Benjamin Teuber: Ich sehe eher die vollen Terminkalender als Hauptkonkurrenten von Brettspielen. Sich die Zeit für einen ganzen Abend nehmen zu können, ist der große Luxus.

Würden Sie Eltern empfehlen, mit ihren Kindern am Computer oder am Brett zu spielen?

Klaus Teuber: Aus meiner Erfahrung natürlich Brettspiele, aber es sollte ausgewogen sein. Ich habe im Urlaub mehrere Familien beobachtet, in denen Fünfjährige während des Essens vor ein iPad gesetzt wurden. Da hat null Kommunikation in der Familie stattgefunden, aber die Eltern waren froh, dass sie ihre Ruhe hatten. Zum Teil wurden die Kleinen sogar gefüttert, während sie auf den Bildschirm starrten. Das fand ich bedenklich. Eltern und Kinder sollten vor allem gemeinsam spielen. Es ist ja gerade schön für Kinder, wenn sie zum Beispiel im Memory gegen die Erwachsenen gewinnen und sich so in einer Welt mit den gleichen Chancen und Rechten bewegen. Das gibt ihnen sehr viel Selbstbewusstsein.

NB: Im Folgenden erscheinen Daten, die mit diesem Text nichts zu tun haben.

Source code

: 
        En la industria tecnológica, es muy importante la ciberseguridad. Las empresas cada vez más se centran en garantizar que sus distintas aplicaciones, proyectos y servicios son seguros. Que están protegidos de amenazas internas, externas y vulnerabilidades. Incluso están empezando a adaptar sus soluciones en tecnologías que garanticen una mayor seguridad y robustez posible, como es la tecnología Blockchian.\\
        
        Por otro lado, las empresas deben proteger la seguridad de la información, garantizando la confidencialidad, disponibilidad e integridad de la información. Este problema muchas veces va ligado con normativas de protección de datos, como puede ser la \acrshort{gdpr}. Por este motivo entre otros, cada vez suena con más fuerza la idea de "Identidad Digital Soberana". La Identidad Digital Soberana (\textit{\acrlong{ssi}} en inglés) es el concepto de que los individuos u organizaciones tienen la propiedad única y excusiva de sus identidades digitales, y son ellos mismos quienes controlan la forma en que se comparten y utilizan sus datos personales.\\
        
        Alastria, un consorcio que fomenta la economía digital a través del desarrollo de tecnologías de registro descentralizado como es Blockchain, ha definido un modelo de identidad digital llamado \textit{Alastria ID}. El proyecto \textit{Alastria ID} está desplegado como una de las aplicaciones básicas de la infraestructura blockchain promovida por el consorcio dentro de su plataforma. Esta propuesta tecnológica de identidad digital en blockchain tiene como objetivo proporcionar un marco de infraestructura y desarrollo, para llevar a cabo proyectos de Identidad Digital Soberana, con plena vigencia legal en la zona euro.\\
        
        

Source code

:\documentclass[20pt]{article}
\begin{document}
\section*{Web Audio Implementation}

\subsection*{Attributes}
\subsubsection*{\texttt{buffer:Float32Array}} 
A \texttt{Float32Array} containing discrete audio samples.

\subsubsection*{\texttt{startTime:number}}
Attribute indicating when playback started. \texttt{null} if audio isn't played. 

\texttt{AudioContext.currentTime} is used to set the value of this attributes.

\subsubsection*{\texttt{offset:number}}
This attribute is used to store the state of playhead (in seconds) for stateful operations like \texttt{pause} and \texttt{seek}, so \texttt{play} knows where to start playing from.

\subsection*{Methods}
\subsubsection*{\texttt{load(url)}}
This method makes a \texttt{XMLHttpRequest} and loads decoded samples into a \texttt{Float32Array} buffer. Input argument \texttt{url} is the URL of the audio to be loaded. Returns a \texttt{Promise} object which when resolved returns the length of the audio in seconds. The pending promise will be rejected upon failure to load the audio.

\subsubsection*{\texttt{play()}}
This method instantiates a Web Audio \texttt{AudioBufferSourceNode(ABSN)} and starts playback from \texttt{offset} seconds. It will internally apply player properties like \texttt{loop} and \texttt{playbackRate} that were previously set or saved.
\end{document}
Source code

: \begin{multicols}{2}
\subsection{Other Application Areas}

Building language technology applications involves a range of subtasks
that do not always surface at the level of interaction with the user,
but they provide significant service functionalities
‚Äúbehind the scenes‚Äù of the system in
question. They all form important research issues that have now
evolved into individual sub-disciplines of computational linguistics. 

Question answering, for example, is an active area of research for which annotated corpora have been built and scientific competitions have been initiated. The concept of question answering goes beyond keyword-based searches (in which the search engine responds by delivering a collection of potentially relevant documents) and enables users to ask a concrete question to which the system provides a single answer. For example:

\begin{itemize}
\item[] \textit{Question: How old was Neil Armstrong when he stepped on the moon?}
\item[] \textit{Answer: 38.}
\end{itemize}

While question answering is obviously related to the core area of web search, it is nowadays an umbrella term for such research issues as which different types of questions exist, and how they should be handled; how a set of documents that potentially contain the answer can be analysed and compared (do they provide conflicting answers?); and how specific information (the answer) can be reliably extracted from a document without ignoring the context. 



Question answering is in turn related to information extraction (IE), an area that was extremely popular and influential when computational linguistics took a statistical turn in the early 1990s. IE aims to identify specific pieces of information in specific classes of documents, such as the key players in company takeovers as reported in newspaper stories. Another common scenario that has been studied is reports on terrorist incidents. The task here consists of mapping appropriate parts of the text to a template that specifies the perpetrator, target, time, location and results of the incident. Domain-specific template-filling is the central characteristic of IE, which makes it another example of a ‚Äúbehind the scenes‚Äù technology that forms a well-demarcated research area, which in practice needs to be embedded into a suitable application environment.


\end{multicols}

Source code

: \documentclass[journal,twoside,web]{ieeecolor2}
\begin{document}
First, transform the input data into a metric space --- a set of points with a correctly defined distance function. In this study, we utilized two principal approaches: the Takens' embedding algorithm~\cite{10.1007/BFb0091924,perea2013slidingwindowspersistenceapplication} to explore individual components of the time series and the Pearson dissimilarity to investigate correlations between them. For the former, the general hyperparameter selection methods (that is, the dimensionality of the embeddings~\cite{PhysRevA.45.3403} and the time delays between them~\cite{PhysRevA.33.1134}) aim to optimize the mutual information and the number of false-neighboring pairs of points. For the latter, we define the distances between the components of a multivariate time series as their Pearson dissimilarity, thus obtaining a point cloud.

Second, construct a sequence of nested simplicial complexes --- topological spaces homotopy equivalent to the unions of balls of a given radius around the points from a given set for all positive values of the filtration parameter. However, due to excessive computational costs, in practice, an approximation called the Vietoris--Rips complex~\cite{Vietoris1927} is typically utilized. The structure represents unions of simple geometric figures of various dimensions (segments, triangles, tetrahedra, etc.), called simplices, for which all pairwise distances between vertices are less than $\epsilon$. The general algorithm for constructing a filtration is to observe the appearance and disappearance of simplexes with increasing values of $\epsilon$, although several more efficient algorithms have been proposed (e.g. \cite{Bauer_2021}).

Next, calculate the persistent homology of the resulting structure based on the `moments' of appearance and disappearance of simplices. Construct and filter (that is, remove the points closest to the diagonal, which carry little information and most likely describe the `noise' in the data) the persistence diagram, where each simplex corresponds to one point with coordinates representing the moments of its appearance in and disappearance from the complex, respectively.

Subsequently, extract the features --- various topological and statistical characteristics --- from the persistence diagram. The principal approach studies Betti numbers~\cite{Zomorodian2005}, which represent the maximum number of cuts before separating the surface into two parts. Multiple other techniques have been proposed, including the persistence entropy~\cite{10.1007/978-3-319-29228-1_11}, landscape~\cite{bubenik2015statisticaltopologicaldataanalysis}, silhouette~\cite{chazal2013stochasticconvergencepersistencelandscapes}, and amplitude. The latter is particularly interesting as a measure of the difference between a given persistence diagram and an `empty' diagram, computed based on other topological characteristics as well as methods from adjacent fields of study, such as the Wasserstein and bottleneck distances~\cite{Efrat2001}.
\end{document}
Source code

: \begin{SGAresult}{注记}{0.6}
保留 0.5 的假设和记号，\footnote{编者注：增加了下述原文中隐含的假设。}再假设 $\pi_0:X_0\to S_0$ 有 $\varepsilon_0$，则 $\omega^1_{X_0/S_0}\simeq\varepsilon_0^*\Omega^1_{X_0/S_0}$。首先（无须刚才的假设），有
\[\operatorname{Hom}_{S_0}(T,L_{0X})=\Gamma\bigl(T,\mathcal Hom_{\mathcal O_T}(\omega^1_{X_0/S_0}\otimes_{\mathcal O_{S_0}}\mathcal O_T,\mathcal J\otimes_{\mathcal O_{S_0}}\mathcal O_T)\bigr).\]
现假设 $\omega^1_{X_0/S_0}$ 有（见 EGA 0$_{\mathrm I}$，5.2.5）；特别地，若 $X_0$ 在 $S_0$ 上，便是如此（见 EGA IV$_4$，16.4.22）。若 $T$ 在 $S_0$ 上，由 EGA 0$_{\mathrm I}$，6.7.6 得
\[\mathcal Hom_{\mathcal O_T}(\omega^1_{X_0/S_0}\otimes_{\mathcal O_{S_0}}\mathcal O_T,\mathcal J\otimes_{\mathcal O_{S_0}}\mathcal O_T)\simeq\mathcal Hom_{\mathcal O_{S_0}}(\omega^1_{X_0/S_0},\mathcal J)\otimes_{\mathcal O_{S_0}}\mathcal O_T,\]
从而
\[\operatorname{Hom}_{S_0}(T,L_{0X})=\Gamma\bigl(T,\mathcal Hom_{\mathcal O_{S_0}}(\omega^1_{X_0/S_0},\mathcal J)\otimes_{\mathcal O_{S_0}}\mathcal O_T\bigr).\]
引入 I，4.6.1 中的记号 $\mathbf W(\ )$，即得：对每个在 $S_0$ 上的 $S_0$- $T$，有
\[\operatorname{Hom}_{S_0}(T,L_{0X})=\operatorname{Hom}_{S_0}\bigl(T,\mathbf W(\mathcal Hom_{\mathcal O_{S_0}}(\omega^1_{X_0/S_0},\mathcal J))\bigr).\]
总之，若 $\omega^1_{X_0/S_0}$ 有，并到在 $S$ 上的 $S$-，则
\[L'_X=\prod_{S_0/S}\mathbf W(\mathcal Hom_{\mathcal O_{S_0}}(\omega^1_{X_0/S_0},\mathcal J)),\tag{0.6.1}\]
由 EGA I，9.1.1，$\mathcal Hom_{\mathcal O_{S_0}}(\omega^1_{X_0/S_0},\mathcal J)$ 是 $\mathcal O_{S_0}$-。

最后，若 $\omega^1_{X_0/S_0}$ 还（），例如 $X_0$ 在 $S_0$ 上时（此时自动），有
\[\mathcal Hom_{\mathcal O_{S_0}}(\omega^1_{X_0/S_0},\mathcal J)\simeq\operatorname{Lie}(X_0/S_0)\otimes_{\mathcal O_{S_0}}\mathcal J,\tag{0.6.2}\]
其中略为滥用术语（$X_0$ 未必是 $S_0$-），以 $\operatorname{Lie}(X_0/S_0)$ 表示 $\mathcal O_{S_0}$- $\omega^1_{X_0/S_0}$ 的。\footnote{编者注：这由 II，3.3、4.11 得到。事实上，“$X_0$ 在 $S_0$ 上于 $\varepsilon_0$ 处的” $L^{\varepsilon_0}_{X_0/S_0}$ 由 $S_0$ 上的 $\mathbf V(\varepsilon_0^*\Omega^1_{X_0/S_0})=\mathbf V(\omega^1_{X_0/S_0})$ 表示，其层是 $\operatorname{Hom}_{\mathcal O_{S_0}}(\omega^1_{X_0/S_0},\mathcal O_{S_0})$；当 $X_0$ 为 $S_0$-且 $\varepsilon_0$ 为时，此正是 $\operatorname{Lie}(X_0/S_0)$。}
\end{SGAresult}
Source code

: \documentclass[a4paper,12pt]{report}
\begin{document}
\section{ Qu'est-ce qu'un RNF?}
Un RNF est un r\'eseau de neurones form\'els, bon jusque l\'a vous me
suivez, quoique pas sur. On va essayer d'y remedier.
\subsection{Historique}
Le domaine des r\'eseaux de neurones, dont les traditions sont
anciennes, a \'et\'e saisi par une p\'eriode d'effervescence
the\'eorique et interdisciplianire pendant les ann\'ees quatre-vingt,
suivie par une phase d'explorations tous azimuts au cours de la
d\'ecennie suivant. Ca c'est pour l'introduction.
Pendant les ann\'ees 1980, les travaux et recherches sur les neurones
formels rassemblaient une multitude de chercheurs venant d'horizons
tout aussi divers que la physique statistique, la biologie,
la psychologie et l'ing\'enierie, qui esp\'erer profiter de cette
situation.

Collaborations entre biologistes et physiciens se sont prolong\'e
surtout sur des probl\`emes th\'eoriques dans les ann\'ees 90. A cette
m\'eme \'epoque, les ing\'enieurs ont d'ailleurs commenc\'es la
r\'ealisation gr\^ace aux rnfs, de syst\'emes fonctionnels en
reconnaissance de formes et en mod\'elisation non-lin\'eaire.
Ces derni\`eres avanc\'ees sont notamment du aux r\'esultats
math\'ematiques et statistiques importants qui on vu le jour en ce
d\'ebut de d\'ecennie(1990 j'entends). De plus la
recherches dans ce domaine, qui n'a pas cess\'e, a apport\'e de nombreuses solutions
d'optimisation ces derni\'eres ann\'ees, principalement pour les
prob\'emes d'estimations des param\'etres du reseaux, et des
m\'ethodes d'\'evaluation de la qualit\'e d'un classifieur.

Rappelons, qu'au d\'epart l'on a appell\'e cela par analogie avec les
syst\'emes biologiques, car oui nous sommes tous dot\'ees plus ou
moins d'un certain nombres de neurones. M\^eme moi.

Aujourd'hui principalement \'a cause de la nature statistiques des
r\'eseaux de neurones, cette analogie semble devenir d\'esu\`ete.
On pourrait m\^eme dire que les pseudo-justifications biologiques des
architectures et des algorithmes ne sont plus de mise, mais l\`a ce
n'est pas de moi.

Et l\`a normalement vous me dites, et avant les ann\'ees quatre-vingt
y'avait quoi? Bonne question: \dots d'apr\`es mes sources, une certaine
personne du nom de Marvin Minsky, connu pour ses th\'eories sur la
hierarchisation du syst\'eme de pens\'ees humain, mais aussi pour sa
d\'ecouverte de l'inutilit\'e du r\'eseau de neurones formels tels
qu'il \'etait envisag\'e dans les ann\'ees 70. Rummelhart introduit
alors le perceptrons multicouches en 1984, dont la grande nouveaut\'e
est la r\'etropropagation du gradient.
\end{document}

Benjamin Teuber: Das trifft natürlich auch auf Computerspiele zu, dass sich die Kinder gegen die Eltern durchsetzen. Man sollte das Beste aus beiden Welten mitnehmen: Bei Brettspielen lernt man sehr viel, etwa auch mal verlieren zu können. Computerspiele bieten für mich den Reiz, bei der gleichen Herausforderung relativ schnell verschiedene Strategien durchzuprobieren um zu schauen, welche davon am besten zum Ziel führt.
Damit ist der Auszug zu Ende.